WHAT YOU WILL DO: All lines from the entries below that contain the string "also" should be copied out.

START DATASET ENTRIES

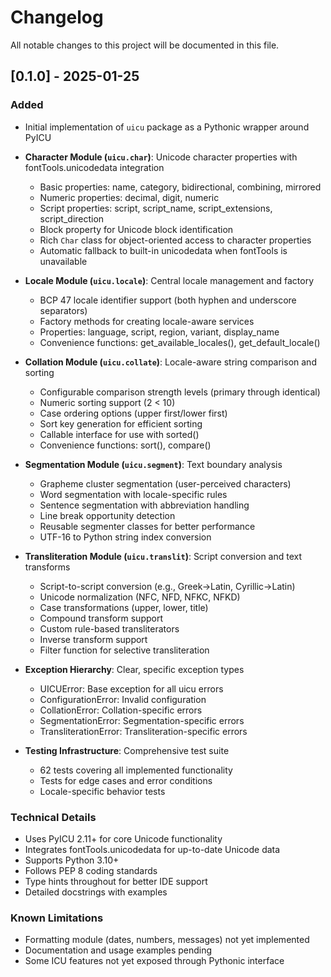 # Changelog

All notable changes to this project will be documented in this file.

## [0.1.0] - 2025-01-25

### Added

- Initial implementation of `uicu` package as a Pythonic wrapper around PyICU
- **Character Module (`uicu.char`)**: Unicode character properties with fontTools.unicodedata integration
  - Basic properties: name, category, bidirectional, combining, mirrored
  - Numeric properties: decimal, digit, numeric
  - Script properties: script, script_name, script_extensions, script_direction
  - Block property for Unicode block identification
  - Rich `Char` class for object-oriented access to character properties
  - Automatic fallback to built-in unicodedata when fontTools is unavailable
  
- **Locale Module (`uicu.locale`)**: Central locale management and factory
  - BCP 47 locale identifier support (both hyphen and underscore separators)
  - Factory methods for creating locale-aware services
  - Properties: language, script, region, variant, display_name
  - Convenience functions: get_available_locales(), get_default_locale()
  
- **Collation Module (`uicu.collate`)**: Locale-aware string comparison and sorting
  - Configurable comparison strength levels (primary through identical)
  - Numeric sorting support (2 < 10)
  - Case ordering options (upper first/lower first)
  - Sort key generation for efficient sorting
  - Callable interface for use with sorted()
  - Convenience functions: sort(), compare()
  
- **Segmentation Module (`uicu.segment`)**: Text boundary analysis
  - Grapheme cluster segmentation (user-perceived characters)
  - Word segmentation with locale-specific rules
  - Sentence segmentation with abbreviation handling
  - Line break opportunity detection
  - Reusable segmenter classes for better performance
  - UTF-16 to Python string index conversion
  
- **Transliteration Module (`uicu.translit`)**: Script conversion and text transforms
  - Script-to-script conversion (e.g., Greek→Latin, Cyrillic→Latin)
  - Unicode normalization (NFC, NFD, NFKC, NFKD)
  - Case transformations (upper, lower, title)
  - Compound transform support
  - Custom rule-based transliterators
  - Inverse transform support
  - Filter function for selective transliteration
  
- **Exception Hierarchy**: Clear, specific exception types
  - UICUError: Base exception for all uicu errors
  - ConfigurationError: Invalid configuration
  - CollationError: Collation-specific errors
  - SegmentationError: Segmentation-specific errors
  - TransliterationError: Transliteration-specific errors
  
- **Testing Infrastructure**: Comprehensive test suite
  - 62 tests covering all implemented functionality
  - Tests for edge cases and error conditions
  - Locale-specific behavior tests
  
### Technical Details

- Uses PyICU 2.11+ for core Unicode functionality
- Integrates fontTools.unicodedata for up-to-date Unicode data
- Supports Python 3.10+
- Follows PEP 8 coding standards
- Type hints throughout for better IDE support
- Detailed docstrings with examples

### Known Limitations

- Formatting module (dates, numbers, messages) not yet implemented
- Documentation and usage examples pending
- Some ICU features not yet exposed through Pythonic interface
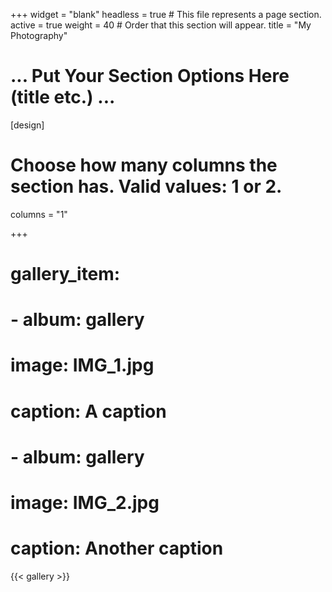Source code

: 
+++
widget = "blank"
headless = true  # This file represents a page section.
active = true
weight = 40  # Order that this section will appear.
title = "My Photography"

# ... Put Your Section Options Here (title etc.) ...

[design]
  # Choose how many columns the section has. Valid values: 1 or 2.
  columns = "1"

+++
# gallery_item:
#  - album: gallery
#    image: IMG_1.jpg
#    caption: A caption
#  - album: gallery
#    image: IMG_2.jpg
#    caption: Another caption
{{< gallery >}}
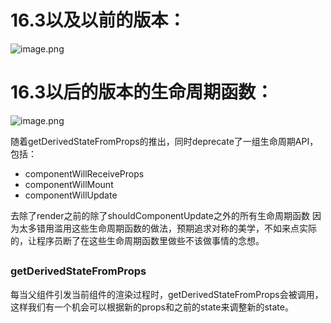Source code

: # 16.3以及以前的版本：
![image.png](https://cdn.nlark.com/yuque/0/2022/png/2976158/1652534070396-2921b0bb-49b1-4dea-abdc-5626a422d112.png#clientId=uae76101d-ee30-4&crop=0&crop=0&crop=1&crop=1&from=paste&id=uc9902521&margin=%5Bobject%20Object%5D&name=image.png&originHeight=924&originWidth=2000&originalType=url&ratio=1&rotation=0&showTitle=false&size=575557&status=done&style=none&taskId=ufc4b3ddc-a3d5-40ff-be9f-7c9af92f35f&title=)
# 16.3以后的版本的生命周期函数：
![image.png](https://cdn.nlark.com/yuque/0/2022/png/2976158/1652533893912-77e47a4c-fe0d-410f-b750-195ba837ef78.png#clientId=u097364b8-c5fc-4&crop=0&crop=0&crop=1&crop=1&from=paste&height=578&id=ud0372a96&margin=%5Bobject%20Object%5D&name=image.png&originHeight=722&originWidth=1107&originalType=binary&ratio=1&rotation=0&showTitle=false&size=63699&status=done&style=none&taskId=u3d3cf7fb-c650-431f-a6b4-1013a1c7c6e&title=&width=885.6)

随着getDerivedStateFromProps的推出，同时deprecate了一组生命周期API，包括：

- componentWillReceiveProps
- componentWillMount
- componentWillUpdate

去除了render之前的除了shouldComponentUpdate之外的所有生命周期函数
因为太多错用滥用这些生命周期函数的做法，预期追求对称的美学，不如来点实际的，让程序员断了在这些生命周期函数里做些不该做事情的念想。
## 

### getDerivedStateFromProps
每当父组件引发当前组件的渲染过程时，getDerivedStateFromProps会被调用，这样我们有一个机会可以根据新的props和之前的state来调整新的state。
### 
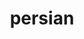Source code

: ---
id: 53
title: persian
types: [normal]
image: https://raw.githubusercontent.com/PokeAPI/sprites/master/sprites/pokemon/53.png
---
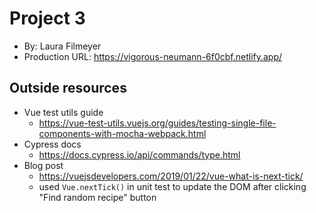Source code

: # Project 3
+ By: Laura Filmeyer
+ Production URL: https://vigorous-neumann-6f0cbf.netlify.app/ 

## Outside resources
* Vue test utils guide
  * <https://vue-test-utils.vuejs.org/guides/testing-single-file-components-with-mocha-webpack.html>
* Cypress docs
  * <https://docs.cypress.io/api/commands/type.html>
* Blog post
  * <https://vuejsdevelopers.com/2019/01/22/vue-what-is-next-tick/>
  * used `Vue.nextTick()` in unit test to update the DOM after clicking "Find random recipe" button

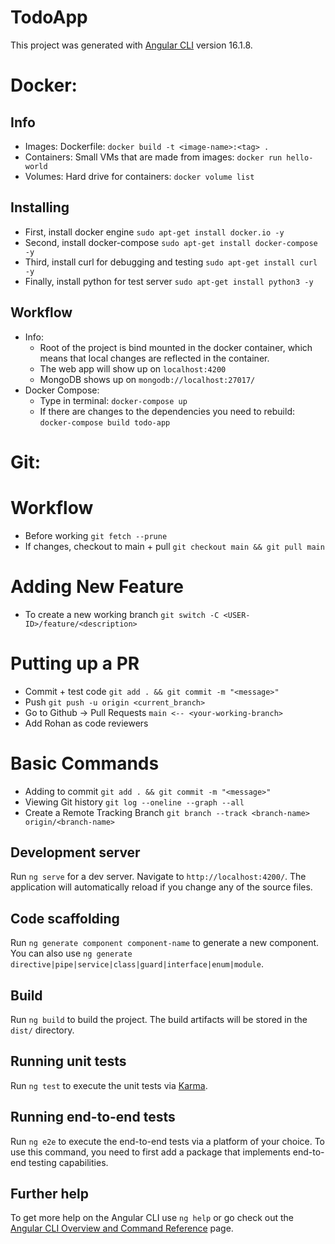 # TodoApp

This project was generated with [Angular CLI](https://github.com/angular/angular-cli) version 16.1.8.

# Docker:
## Info
- Images: Dockerfile: `docker build -t <image-name>:<tag> .`
- Containers: Small VMs that are made from images: `docker run hello-world`
- Volumes: Hard drive for containers: `docker volume list`
## Installing
- First, install docker engine `sudo apt-get install docker.io -y`
- Second, install docker-compose `sudo apt-get install docker-compose -y`
- Third, install curl for debugging and testing `sudo apt-get install curl -y`
- Finally, install python for test server `sudo apt-get install python3 -y`
## Workflow
- Info:
  - Root of the project is bind mounted in the docker container, which means that local changes are reflected in the container.
  - The web app will show up on `localhost:4200`
  - MongoDB shows up on `mongodb://localhost:27017/`
- Docker Compose:
  - Type in terminal: `docker-compose up`
  - If there are changes to the dependencies you need to rebuild: `docker-compose build todo-app`

# Git: 
# Workflow
- Before working `git fetch --prune`
- If changes, checkout to main + pull `git checkout main && git pull main`

# Adding New Feature
- To create a new working branch `git switch -C <USER-ID>/feature/<description>`

# Putting up a PR
- Commit + test code `git add . && git commit -m "<message>"`
- Push `git push -u origin <current_branch>`
- Go to Github -> Pull Requests `main <-- <your-working-branch>`
- Add Rohan as code reviewers

# Basic Commands
- Adding to commit `git add . && git commit -m "<message>"`
- Viewing Git history `git log --oneline --graph --all`
- Create a Remote Tracking Branch `git branch --track <branch-name> origin/<branch-name>`

## Development server

Run `ng serve` for a dev server. Navigate to `http://localhost:4200/`. The application will automatically reload if you change any of the source files.

## Code scaffolding

Run `ng generate component component-name` to generate a new component. You can also use `ng generate directive|pipe|service|class|guard|interface|enum|module`.

## Build

Run `ng build` to build the project. The build artifacts will be stored in the `dist/` directory.

## Running unit tests

Run `ng test` to execute the unit tests via [Karma](https://karma-runner.github.io).

## Running end-to-end tests

Run `ng e2e` to execute the end-to-end tests via a platform of your choice. To use this command, you need to first add a package that implements end-to-end testing capabilities.

## Further help

To get more help on the Angular CLI use `ng help` or go check out the [Angular CLI Overview and Command Reference](https://angular.io/cli) page.
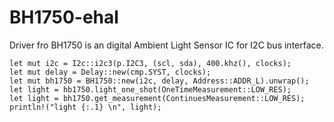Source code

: BH1750-ehal
===========

Driver fro  BH1750 is an digital Ambient Light Sensor IC for I2C bus interface.

    let mut i2c = I2c::i2c3(p.I2C3, (scl, sda), 400.khz(), clocks);
    let mut delay = Delay::new(cmp.SYST, clocks);
    let mut bh1750 = BH1750::new(i2c, delay, Address::ADDR_L).unwrap();
    let light = hb1750.light_one_shot(OneTimeMeasurement::LOW_RES);
    let light = bh1750.get_measurement(ContinuesMeasurement::LOW_RES);
    println!("light {:.1} \n", light);
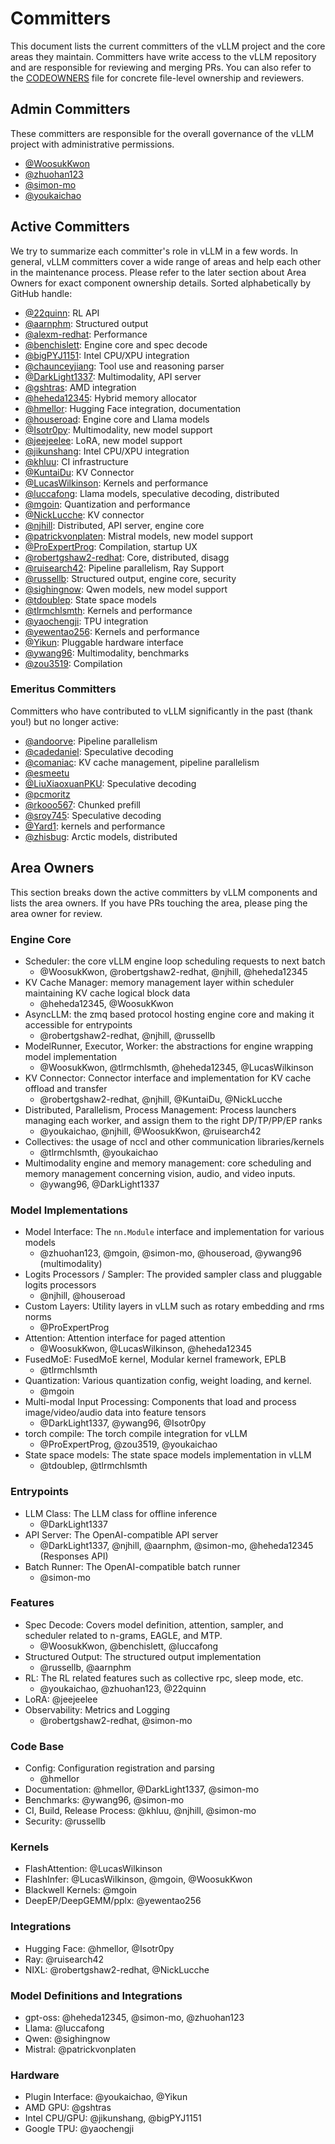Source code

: # Committers

This document lists the current committers of the vLLM project and the core areas they maintain.
Committers have write access to the vLLM repository and are responsible for reviewing and merging PRs.
You can also refer to the [CODEOWNERS](https://github.com/vllm-project/vllm/blob/main/.github/CODEOWNERS) file for concrete file-level ownership and reviewers.

## Admin Committers

These committers are responsible for the overall governance of the vLLM project with administrative permissions.

- [@WoosukKwon](https://github.com/WoosukKwon)
- [@zhuohan123](https://github.com/zhuohan123)
- [@simon-mo](https://github.com/simon-mo)
- [@youkaichao](https://github.com/youkaichao)

## Active Committers

We try to summarize each committer's role in vLLM in a few words. In general, vLLM committers cover a wide range of areas and help each other in the maintenance process.
Please refer to the later section about Area Owners for exact component ownership details.
Sorted alphabetically by GitHub handle:

- [@22quinn](https://github.com/22quinn): RL API
- [@aarnphm](https://github.com/aarnphm): Structured output
- [@alexm-redhat](https://github.com/alexm-redhat): Performance
- [@benchislett](https://github.com/benchislett): Engine core and spec decode
- [@bigPYJ1151](https://github.com/bigPYJ1151): Intel CPU/XPU integration
- [@chaunceyjiang](https://github.com/chaunceyjiang): Tool use and reasoning parser
- [@DarkLight1337](https://github.com/DarkLight1337): Multimodality, API server
- [@gshtras](https://github.com/gshtras): AMD integration
- [@heheda12345](https://github.com/heheda12345): Hybrid memory allocator
- [@hmellor](https://github.com/hmellor): Hugging Face integration, documentation
- [@houseroad](https://github.com/houseroad): Engine core and Llama models
- [@Isotr0py](https://github.com/Isotr0py): Multimodality, new model support
- [@jeejeelee](https://github.com/jeejeelee): LoRA, new model support
- [@jikunshang](https://github.com/jikunshang): Intel CPU/XPU integration
- [@khluu](https://github.com/khluu): CI infrastructure
- [@KuntaiDu](https://github.com/KuntaiDu): KV Connector
- [@LucasWilkinson](https://github.com/LucasWilkinson): Kernels and performance
- [@luccafong](https://github.com/luccafong): Llama models, speculative decoding, distributed
- [@mgoin](https://github.com/mgoin): Quantization and performance
- [@NickLucche](https://github.com/NickLucche): KV connector
- [@njhill](https://github.com/njhill): Distributed, API server, engine core
- [@patrickvonplaten](https://github.com/patrickvonplaten): Mistral models, new model support
- [@ProExpertProg](https://github.com/ProExpertProg): Compilation, startup UX
- [@robertgshaw2-redhat](https://github.com/robertgshaw2-redhat): Core, distributed, disagg
- [@ruisearch42](https://github.com/ruisearch42): Pipeline parallelism, Ray Support
- [@russellb](https://github.com/russellb): Structured output, engine core, security
- [@sighingnow](https://github.com/sighingnow): Qwen models, new model support
- [@tdoublep](https://github.com/tdoublep): State space models
- [@tlrmchlsmth](https://github.com/tlrmchlsmth): Kernels and performance
- [@yaochengji](https://github.com/yaochengji): TPU integration
- [@yewentao256](https://github.com/yewentao256): Kernels and performance
- [@Yikun](https://github.com/Yikun): Pluggable hardware interface
- [@ywang96](https://github.com/ywang96): Multimodality, benchmarks
- [@zou3519](https://github.com/zou3519): Compilation

### Emeritus Committers

Committers who have contributed to vLLM significantly in the past (thank you!) but no longer active:

- [@andoorve](https://github.com/andoorve): Pipeline parallelism
- [@cadedaniel](https://github.com/cadedaniel): Speculative decoding
- [@comaniac](https://github.com/comaniac): KV cache management, pipeline parallelism
- [@esmeetu](https://github.com/esmeetu)
- [@LiuXiaoxuanPKU](https://github.com/LiuXiaoxuanPKU): Speculative decoding
- [@pcmoritz](https://github.com/pcmoritz)
- [@rkooo567](https://github.com/rkooo567): Chunked prefill
- [@sroy745](https://github.com/sroy745): Speculative decoding
- [@Yard1](https://github.com/Yard1): kernels and performance
- [@zhisbug](https://github.com/zhisbug): Arctic models, distributed

## Area Owners

This section breaks down the active committers by vLLM components and lists the area owners.
If you have PRs touching the area, please ping the area owner for review.

### Engine Core

- Scheduler: the core vLLM engine loop scheduling requests to next batch
    - @WoosukKwon, @robertgshaw2-redhat, @njhill, @heheda12345
- KV Cache Manager: memory management layer within scheduler maintaining KV cache logical block data
    - @heheda12345, @WoosukKwon
- AsyncLLM: the zmq based protocol hosting engine core and making it accessible for entrypoints
    - @robertgshaw2-redhat, @njhill, @russellb
- ModelRunner, Executor, Worker: the abstractions for engine wrapping model implementation
    - @WoosukKwon, @tlrmchlsmth, @heheda12345, @LucasWilkinson
- KV Connector: Connector interface and implementation for KV cache offload and transfer
    - @robertgshaw2-redhat, @njhill, @KuntaiDu, @NickLucche
- Distributed, Parallelism, Process Management: Process launchers managing each worker, and assign them to the right DP/TP/PP/EP ranks
    - @youkaichao, @njhill, @WoosukKwon, @ruisearch42
- Collectives: the usage of nccl and other communication libraries/kernels
    - @tlrmchlsmth, @youkaichao
- Multimodality engine and memory management: core scheduling and memory management concerning vision, audio, and video inputs.
    - @ywang96, @DarkLight1337

### Model Implementations

- Model Interface: The `nn.Module` interface and implementation for various models
    - @zhuohan123, @mgoin, @simon-mo, @houseroad, @ywang96 (multimodality)
- Logits Processors / Sampler: The provided sampler class and pluggable logits processors
    - @njhill, @houseroad
- Custom Layers: Utility layers in vLLM such as rotary embedding and rms norms
    - @ProExpertProg
- Attention: Attention interface for paged attention
    - @WoosukKwon, @LucasWilkinson, @heheda12345
- FusedMoE: FusedMoE kernel, Modular kernel framework, EPLB
    - @tlrmchlsmth
- Quantization: Various quantization config, weight loading, and kernel.
    - @mgoin
- Multi-modal Input Processing: Components that load and process image/video/audio data into feature tensors
    - @DarkLight1337, @ywang96, @Isotr0py
- torch compile: The torch compile integration for vLLM
    - @ProExpertProg, @zou3519, @youkaichao
- State space models: The state space models implementation in vLLM
    - @tdoublep, @tlrmchlsmth

### Entrypoints

- LLM Class: The LLM class for offline inference
    - @DarkLight1337
- API Server: The OpenAI-compatible API server
    - @DarkLight1337, @njhill, @aarnphm, @simon-mo, @heheda12345 (Responses API)
- Batch Runner: The OpenAI-compatible batch runner
    - @simon-mo

### Features

- Spec Decode: Covers model definition, attention, sampler, and scheduler related to n-grams, EAGLE, and MTP.
    - @WoosukKwon, @benchislett, @luccafong
- Structured Output: The structured output implementation
    - @russellb, @aarnphm
- RL: The RL related features such as collective rpc, sleep mode, etc.
    - @youkaichao, @zhuohan123, @22quinn
- LoRA: @jeejeelee
- Observability: Metrics and Logging
    - @robertgshaw2-redhat, @simon-mo

### Code Base

- Config: Configuration registration and parsing
    - @hmellor
- Documentation: @hmellor, @DarkLight1337, @simon-mo
- Benchmarks: @ywang96, @simon-mo
- CI, Build, Release Process: @khluu, @njhill, @simon-mo
- Security: @russellb

### Kernels

- FlashAttention: @LucasWilkinson
- FlashInfer: @LucasWilkinson, @mgoin, @WoosukKwon
- Blackwell Kernels: @mgoin
- DeepEP/DeepGEMM/pplx: @yewentao256

### Integrations

- Hugging Face: @hmellor, @Isotr0py
- Ray: @ruisearch42
- NIXL: @robertgshaw2-redhat, @NickLucche

### Model Definitions and Integrations

- gpt-oss: @heheda12345, @simon-mo, @zhuohan123
- Llama: @luccafong
- Qwen: @sighingnow
- Mistral: @patrickvonplaten

### Hardware

- Plugin Interface: @youkaichao, @Yikun
- AMD GPU: @gshtras
- Intel CPU/GPU: @jikunshang, @bigPYJ1151
- Google TPU: @yaochengji
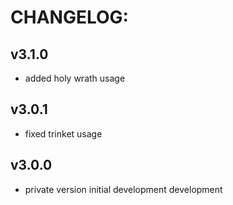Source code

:# CHANGELOG:
## v3.1.0
- added holy wrath usage
## v3.0.1
- fixed trinket usage
## v3.0.0
- private version initial development development
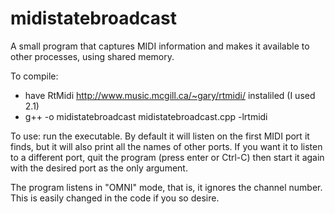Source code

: midistatebroadcast
==================

A small program that captures MIDI information and makes it available to other processes, using shared memory.

To compile:
- have RtMidi http://www.music.mcgill.ca/~gary/rtmidi/ instaliled
  (I used 2.1)
- g++ -o midistatebroadcast midistatebroadcast.cpp -lrtmidi

To use:
run the executable.  By default it will listen on the first MIDI port it finds,
but it will also print all the names of other ports.  If you want it to listen
to a different port, quit the program (press enter or Ctrl-C) then start
it again with the desired port as the only argument.

The program listens in "OMNI" mode, that is, it ignores the channel number.
This is easily changed in the code if you so desire.
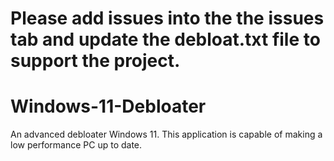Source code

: # Please add issues into the the issues tab and update the debloat.txt file to support the project.
# Windows-11-Debloater
An advanced debloater Windows 11. This application is capable of making a low performance PC up to date.
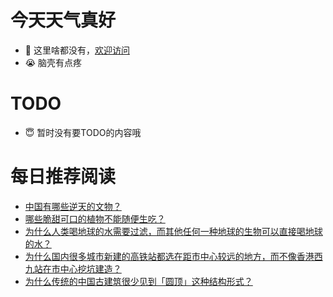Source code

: # 今天天气真好
- 👋 这里啥都没有，[欢迎访问](https://zhangfeng-ola.github.io/)
- 😭 脑壳有点疼
<!---
- 👀 I’m interested in ...
- 🌱 I’m currently learning ...
- 💞️ I’m looking to collaborate on ...
- 📫 How to reach me ...
- 😇 I'm doing something ...

--->

# TODO 
- 😇 暂时没有要TODO的内容哦

<!---
zhangfeng-ola/zhangfeng-ola is a ✨ special ✨ repository because its `README.md` (this file) appears on your GitHub profile.
You can click the Preview link to take a look at your changes.
--->

# 每日推荐阅读
<!-- BLOG-POST-LIST:START -->
- [中国有哪些逆天的文物？](https://daily.zhihu.com/story/9762729)
- [哪些脆甜可口的植物不能随便生吃？](https://daily.zhihu.com/story/9762766)
- [为什么人类喝地球的水需要过滤，而其他任何一种地球的生物可以直接喝地球的水？](https://daily.zhihu.com/story/9762836)
- [为什么国内很多城市新建的高铁站都选在距市中心较远的地方，而不像香港西九站在市中心挖坑建造？](https://daily.zhihu.com/story/9762842)
- [为什么传统的中国古建筑很少见到「圆顶」这种结构形式？](https://daily.zhihu.com/story/9762643)
<!-- BLOG-POST-LIST:END -->
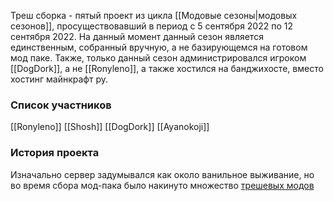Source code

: Треш сборка - пятый проект из цикла [[Модовые сезоны|модовых сезонов]], просуществовавший в период с 5 сентября 2022 по  12 сентября 2022. На данный момент данный сезон является единственным, собранный вручную, а не базирующемся на готовом мод паке. Также, только данный сезон администрировался игроком [[DogDork]], а не [[Ronyleno]], а также хостился на банджихосте, вместо хостинг майнкрафт ру.

### Список участников
[[Ronyleno]]
[[Shosh]]
[[DogDork]]
[[Ayanokoji]]

### История проекта
Изначально сервер задумывался как около ванильное выживание, но во время сбора мод-пака было накинуто множество [трешевых модов](https://disk.yandex.ru/d/hroGy70JuiGYqQ)     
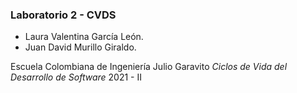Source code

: ### Laboratorio 2 - CVDS

- Laura Valentina García León.
- Juan David Murillo Giraldo.

Escuela Colombiana de Ingeniería Julio Garavito
*Ciclos de Vida del Desarrollo de Software*
2021 - II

END DATASET ENTRIES

PROBLEM SOLUTION:
Run `ng generate component component-name` to generate a new component. You can also use `ng generate directive|pipe|service|class|guard|interface|enum|module`.
You can also refer to the [CODEOWNERS](https://github.com/vllm-project/vllm/blob/main/.github/CODEOWNERS) file for concrete file-level ownership and reviewers.
but it will also print all the names of other ports.  If you want it to listen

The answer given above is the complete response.